In the data below, find every line that has the string "dataLayer", and copy it.

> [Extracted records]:
━━━━━━

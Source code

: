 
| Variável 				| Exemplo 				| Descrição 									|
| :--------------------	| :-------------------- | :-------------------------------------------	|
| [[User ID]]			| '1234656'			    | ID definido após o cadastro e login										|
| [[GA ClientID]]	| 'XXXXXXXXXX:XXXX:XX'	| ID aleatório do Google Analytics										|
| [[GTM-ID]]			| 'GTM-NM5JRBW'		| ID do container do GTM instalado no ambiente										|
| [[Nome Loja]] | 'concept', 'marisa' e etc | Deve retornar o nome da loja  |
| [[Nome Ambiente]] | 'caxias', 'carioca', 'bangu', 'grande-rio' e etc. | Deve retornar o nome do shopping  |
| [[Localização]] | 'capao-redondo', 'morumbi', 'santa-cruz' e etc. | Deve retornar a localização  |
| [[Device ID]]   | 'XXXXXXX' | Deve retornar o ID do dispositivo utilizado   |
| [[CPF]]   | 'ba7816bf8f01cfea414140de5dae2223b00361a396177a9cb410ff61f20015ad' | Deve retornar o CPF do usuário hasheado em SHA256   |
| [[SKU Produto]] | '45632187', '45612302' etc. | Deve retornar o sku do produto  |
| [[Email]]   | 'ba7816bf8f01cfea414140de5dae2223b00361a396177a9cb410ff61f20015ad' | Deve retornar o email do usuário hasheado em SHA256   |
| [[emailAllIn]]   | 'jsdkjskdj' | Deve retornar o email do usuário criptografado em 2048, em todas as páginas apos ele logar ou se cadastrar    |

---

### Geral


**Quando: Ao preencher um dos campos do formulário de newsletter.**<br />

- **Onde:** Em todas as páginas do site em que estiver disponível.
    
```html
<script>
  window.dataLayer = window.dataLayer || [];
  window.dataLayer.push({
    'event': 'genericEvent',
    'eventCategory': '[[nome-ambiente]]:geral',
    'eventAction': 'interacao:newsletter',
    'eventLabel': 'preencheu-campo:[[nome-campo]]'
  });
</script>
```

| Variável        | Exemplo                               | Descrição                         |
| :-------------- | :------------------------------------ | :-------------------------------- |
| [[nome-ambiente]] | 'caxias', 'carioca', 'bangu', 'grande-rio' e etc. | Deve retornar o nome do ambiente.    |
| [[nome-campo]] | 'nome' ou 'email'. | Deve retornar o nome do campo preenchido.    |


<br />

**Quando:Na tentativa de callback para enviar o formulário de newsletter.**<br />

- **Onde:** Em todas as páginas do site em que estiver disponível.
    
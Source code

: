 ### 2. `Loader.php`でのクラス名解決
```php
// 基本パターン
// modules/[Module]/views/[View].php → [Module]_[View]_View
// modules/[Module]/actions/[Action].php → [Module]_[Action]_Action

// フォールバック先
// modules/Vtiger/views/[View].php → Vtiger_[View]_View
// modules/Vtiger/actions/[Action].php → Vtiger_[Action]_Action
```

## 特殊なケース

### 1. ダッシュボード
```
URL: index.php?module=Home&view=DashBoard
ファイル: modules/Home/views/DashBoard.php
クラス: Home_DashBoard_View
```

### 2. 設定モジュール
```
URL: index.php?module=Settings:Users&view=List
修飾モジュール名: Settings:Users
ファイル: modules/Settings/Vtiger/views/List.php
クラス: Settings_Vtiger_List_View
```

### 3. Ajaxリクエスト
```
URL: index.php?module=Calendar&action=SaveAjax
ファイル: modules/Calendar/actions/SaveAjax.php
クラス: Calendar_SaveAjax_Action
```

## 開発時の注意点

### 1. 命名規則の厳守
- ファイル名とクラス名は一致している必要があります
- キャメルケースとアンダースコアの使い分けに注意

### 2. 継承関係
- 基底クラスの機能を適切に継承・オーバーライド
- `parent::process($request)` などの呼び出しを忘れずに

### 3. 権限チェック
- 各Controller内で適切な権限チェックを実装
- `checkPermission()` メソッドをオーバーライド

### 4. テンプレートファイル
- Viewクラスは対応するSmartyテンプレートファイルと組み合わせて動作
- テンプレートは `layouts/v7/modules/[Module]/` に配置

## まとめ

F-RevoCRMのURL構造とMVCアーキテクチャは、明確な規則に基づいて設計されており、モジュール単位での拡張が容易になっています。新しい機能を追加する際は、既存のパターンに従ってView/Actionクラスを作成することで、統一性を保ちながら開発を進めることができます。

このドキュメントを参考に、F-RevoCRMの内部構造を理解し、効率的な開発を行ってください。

━━━━━━

> [Response to this task]:
  window.dataLayer = window.dataLayer || [];
  window.dataLayer.push({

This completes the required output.